# [Dataset records]
===

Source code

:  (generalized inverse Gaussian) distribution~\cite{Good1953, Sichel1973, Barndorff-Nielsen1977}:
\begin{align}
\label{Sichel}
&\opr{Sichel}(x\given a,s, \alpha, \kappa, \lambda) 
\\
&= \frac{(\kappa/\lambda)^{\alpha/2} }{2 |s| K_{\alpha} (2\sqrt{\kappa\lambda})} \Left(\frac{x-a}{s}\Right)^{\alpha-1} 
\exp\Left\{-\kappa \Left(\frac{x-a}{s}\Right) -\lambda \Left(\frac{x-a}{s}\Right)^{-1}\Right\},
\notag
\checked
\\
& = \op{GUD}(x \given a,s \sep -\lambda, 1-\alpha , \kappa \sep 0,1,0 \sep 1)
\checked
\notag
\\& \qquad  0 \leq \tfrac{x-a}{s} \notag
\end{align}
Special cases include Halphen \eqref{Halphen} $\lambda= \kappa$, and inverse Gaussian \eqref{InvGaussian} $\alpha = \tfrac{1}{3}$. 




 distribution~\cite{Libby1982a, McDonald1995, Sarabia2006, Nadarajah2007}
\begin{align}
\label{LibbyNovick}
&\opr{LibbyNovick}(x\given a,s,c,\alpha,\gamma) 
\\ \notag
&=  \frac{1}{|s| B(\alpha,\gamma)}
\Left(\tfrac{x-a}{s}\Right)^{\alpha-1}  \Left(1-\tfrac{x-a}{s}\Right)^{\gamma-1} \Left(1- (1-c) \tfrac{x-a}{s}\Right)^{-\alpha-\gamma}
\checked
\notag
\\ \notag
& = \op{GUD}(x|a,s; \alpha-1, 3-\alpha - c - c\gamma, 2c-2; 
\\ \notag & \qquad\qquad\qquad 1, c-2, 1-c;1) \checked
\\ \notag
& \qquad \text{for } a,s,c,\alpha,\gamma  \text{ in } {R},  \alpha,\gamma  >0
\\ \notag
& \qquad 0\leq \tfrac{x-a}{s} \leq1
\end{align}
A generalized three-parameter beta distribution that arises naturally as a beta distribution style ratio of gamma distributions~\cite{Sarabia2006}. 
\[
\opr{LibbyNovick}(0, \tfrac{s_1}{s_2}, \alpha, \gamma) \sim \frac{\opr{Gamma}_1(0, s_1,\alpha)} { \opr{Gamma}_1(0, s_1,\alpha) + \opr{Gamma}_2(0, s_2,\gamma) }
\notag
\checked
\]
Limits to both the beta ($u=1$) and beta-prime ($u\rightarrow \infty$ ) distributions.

===

# [Assigned task]
Find the line that contains "0,1,0 \sep 1)" in the data above. Reproduce it and every later line exactly, through the last one.

# [Task output]
& = \op{GUD}(x \given a,s \sep -\lambda, 1-\alpha , \kappa \sep 0,1,0 \sep 1)
\checked
\notag
\\& \qquad  0 \leq \tfrac{x-a}{s} \notag
\end{align}
Special cases include Halphen \eqref{Halphen} $\lambda= \kappa$, and inverse Gaussian \eqref{InvGaussian} $\alpha = \tfrac{1}{3}$. 




 distribution~\cite{Libby1982a, McDonald1995, Sarabia2006, Nadarajah2007}
\begin{align}
\label{LibbyNovick}
&\opr{LibbyNovick}(x\given a,s,c,\alpha,\gamma) 
\\ \notag
&=  \frac{1}{|s| B(\alpha,\gamma)}
\Left(\tfrac{x-a}{s}\Right)^{\alpha-1}  \Left(1-\tfrac{x-a}{s}\Right)^{\gamma-1} \Left(1- (1-c) \tfrac{x-a}{s}\Right)^{-\alpha-\gamma}
\checked
\notag
\\ \notag
& = \op{GUD}(x|a,s; \alpha-1, 3-\alpha - c - c\gamma, 2c-2; 
\\ \notag & \qquad\qquad\qquad 1, c-2, 1-c;1) \checked
\\ \notag
& \qquad \text{for } a,s,c,\alpha,\gamma  \text{ in } {R},  \alpha,\gamma  >0
\\ \notag
& \qquad 0\leq \tfrac{x-a}{s} \leq1
\end{align}
A generalized three-parameter beta distribution that arises naturally as a beta distribution style ratio of gamma distributions~\cite{Sarabia2006}. 
\[
\opr{LibbyNovick}(0, \tfrac{s_1}{s_2}, \alpha, \gamma) \sim \frac{\opr{Gamma}_1(0, s_1,\alpha)} { \opr{Gamma}_1(0, s_1,\alpha) + \opr{Gamma}_2(0, s_2,\gamma) }
\notag
\checked
\]
Limits to both the beta ($u=1$) and beta-prime ($u\rightarrow \infty$ ) distributions.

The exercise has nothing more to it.